◆ **Exercise brief**
A faithful copy of the whole listing is the goal. Match it exactly.

◆ **Information provided**
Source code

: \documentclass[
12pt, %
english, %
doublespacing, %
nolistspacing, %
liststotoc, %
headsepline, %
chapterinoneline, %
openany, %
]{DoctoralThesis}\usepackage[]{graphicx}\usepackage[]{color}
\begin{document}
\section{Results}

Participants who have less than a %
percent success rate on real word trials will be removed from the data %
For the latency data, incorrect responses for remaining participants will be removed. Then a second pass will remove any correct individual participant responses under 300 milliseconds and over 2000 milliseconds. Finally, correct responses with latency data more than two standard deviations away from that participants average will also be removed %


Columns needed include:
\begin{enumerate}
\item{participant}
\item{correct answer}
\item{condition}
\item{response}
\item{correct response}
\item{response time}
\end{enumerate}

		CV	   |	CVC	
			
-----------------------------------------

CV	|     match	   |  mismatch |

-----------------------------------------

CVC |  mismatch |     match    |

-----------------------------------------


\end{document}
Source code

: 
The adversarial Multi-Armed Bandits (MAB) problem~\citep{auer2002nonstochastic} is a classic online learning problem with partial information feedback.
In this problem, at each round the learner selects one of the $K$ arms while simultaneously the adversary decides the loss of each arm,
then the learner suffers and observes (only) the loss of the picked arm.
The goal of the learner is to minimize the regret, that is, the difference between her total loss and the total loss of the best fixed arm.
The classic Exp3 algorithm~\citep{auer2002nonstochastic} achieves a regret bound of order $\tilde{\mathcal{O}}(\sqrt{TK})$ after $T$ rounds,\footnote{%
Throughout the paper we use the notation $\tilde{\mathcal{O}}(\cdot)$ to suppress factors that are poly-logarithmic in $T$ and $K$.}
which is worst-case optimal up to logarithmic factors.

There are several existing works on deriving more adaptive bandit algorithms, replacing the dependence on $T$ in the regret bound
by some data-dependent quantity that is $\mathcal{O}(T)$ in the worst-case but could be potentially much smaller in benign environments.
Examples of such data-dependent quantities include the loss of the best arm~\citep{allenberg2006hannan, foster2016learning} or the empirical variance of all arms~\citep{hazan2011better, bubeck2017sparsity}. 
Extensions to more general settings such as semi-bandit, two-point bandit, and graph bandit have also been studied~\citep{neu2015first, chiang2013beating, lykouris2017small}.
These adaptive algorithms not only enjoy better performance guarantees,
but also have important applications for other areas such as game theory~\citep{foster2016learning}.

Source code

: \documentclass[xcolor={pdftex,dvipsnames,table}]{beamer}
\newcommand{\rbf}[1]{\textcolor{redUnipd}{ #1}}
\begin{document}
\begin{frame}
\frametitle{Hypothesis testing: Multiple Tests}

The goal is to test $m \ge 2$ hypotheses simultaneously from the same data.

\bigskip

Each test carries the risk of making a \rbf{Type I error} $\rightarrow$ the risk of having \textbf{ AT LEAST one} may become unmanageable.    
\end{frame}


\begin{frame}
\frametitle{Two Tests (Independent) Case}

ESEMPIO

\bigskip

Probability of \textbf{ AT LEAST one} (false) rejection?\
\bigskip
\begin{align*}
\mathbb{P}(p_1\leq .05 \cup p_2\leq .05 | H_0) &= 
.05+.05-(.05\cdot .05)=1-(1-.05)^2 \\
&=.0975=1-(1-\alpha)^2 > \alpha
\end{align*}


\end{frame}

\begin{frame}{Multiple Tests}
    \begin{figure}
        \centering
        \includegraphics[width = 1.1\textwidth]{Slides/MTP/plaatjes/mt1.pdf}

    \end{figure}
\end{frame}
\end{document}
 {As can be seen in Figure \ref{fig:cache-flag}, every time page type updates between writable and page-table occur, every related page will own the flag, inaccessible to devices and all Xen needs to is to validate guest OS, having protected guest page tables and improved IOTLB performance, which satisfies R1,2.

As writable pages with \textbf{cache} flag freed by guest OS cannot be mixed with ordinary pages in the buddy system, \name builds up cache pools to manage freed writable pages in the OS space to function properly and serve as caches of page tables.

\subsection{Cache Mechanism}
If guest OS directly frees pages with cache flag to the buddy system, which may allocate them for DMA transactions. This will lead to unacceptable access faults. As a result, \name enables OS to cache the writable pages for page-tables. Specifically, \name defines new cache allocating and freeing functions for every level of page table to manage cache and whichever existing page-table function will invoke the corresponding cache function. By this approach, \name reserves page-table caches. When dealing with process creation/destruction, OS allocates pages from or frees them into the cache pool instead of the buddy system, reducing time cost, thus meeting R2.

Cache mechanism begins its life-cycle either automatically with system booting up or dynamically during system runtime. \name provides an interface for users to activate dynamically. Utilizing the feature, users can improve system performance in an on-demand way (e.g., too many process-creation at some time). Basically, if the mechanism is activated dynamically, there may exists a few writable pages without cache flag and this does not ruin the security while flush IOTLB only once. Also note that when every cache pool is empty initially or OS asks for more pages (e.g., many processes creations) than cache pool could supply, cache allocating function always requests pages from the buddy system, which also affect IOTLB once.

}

◆ **Solution**
Source code

: \documentclass[
12pt, %
english, %
doublespacing, %
nolistspacing, %
liststotoc, %
headsepline, %
chapterinoneline, %
openany, %
]{DoctoralThesis}\usepackage[]{graphicx}\usepackage[]{color}
\begin{document}
\section{Results}

Participants who have less than a %
percent success rate on real word trials will be removed from the data %
For the latency data, incorrect responses for remaining participants will be removed. Then a second pass will remove any correct individual participant responses under 300 milliseconds and over 2000 milliseconds. Finally, correct responses with latency data more than two standard deviations away from that participants average will also be removed %


Columns needed include:
\begin{enumerate}
\item{participant}
\item{correct answer}
\item{condition}
\item{response}
\item{correct response}
\item{response time}
\end{enumerate}

		CV	   |	CVC	
			
-----------------------------------------

CV	|     match	   |  mismatch |

-----------------------------------------

CVC |  mismatch |     match    |

-----------------------------------------


\end{document}
Source code

: 
The adversarial Multi-Armed Bandits (MAB) problem~\citep{auer2002nonstochastic} is a classic online learning problem with partial information feedback.
In this problem, at each round the learner selects one of the $K$ arms while simultaneously the adversary decides the loss of each arm,
then the learner suffers and observes (only) the loss of the picked arm.
The goal of the learner is to minimize the regret, that is, the difference between her total loss and the total loss of the best fixed arm.
The classic Exp3 algorithm~\citep{auer2002nonstochastic} achieves a regret bound of order $\tilde{\mathcal{O}}(\sqrt{TK})$ after $T$ rounds,\footnote{%
Throughout the paper we use the notation $\tilde{\mathcal{O}}(\cdot)$ to suppress factors that are poly-logarithmic in $T$ and $K$.}
which is worst-case optimal up to logarithmic factors.

There are several existing works on deriving more adaptive bandit algorithms, replacing the dependence on $T$ in the regret bound
by some data-dependent quantity that is $\mathcal{O}(T)$ in the worst-case but could be potentially much smaller in benign environments.
Examples of such data-dependent quantities include the loss of the best arm~\citep{allenberg2006hannan, foster2016learning} or the empirical variance of all arms~\citep{hazan2011better, bubeck2017sparsity}. 
Extensions to more general settings such as semi-bandit, two-point bandit, and graph bandit have also been studied~\citep{neu2015first, chiang2013beating, lykouris2017small}.
These adaptive algorithms not only enjoy better performance guarantees,
but also have important applications for other areas such as game theory~\citep{foster2016learning}.

Source code

: \documentclass[xcolor={pdftex,dvipsnames,table}]{beamer}
\newcommand{\rbf}[1]{\textcolor{redUnipd}{ #1}}
\begin{document}
\begin{frame}
\frametitle{Hypothesis testing: Multiple Tests}

The goal is to test $m \ge 2$ hypotheses simultaneously from the same data.

\bigskip

Each test carries the risk of making a \rbf{Type I error} $\rightarrow$ the risk of having \textbf{ AT LEAST one} may become unmanageable.    
\end{frame}


\begin{frame}
\frametitle{Two Tests (Independent) Case}

ESEMPIO

\bigskip

Probability of \textbf{ AT LEAST one} (false) rejection?\
\bigskip
\begin{align*}
\mathbb{P}(p_1\leq .05 \cup p_2\leq .05 | H_0) &= 
.05+.05-(.05\cdot .05)=1-(1-.05)^2 \\
&=.0975=1-(1-\alpha)^2 > \alpha
\end{align*}


\end{frame}

\begin{frame}{Multiple Tests}
    \begin{figure}
        \centering
        \includegraphics[width = 1.1\textwidth]{Slides/MTP/plaatjes/mt1.pdf}

    \end{figure}
\end{frame}
\end{document}
 {As can be seen in Figure \ref{fig:cache-flag}, every time page type updates between writable and page-table occur, every related page will own the flag, inaccessible to devices and all Xen needs to is to validate guest OS, having protected guest page tables and improved IOTLB performance, which satisfies R1,2.

As writable pages with \textbf{cache} flag freed by guest OS cannot be mixed with ordinary pages in the buddy system, \name builds up cache pools to manage freed writable pages in the OS space to function properly and serve as caches of page tables.

\subsection{Cache Mechanism}
If guest OS directly frees pages with cache flag to the buddy system, which may allocate them for DMA transactions. This will lead to unacceptable access faults. As a result, \name enables OS to cache the writable pages for page-tables. Specifically, \name defines new cache allocating and freeing functions for every level of page table to manage cache and whichever existing page-table function will invoke the corresponding cache function. By this approach, \name reserves page-table caches. When dealing with process creation/destruction, OS allocates pages from or frees them into the cache pool instead of the buddy system, reducing time cost, thus meeting R2.

Cache mechanism begins its life-cycle either automatically with system booting up or dynamically during system runtime. \name provides an interface for users to activate dynamically. Utilizing the feature, users can improve system performance in an on-demand way (e.g., too many process-creation at some time). Basically, if the mechanism is activated dynamically, there may exists a few writable pages without cache flag and this does not ruin the security while flush IOTLB only once. Also note that when every cache pool is empty initially or OS asks for more pages (e.g., many processes creations) than cache pool could supply, cache allocating function always requests pages from the buddy system, which also affect IOTLB once.

}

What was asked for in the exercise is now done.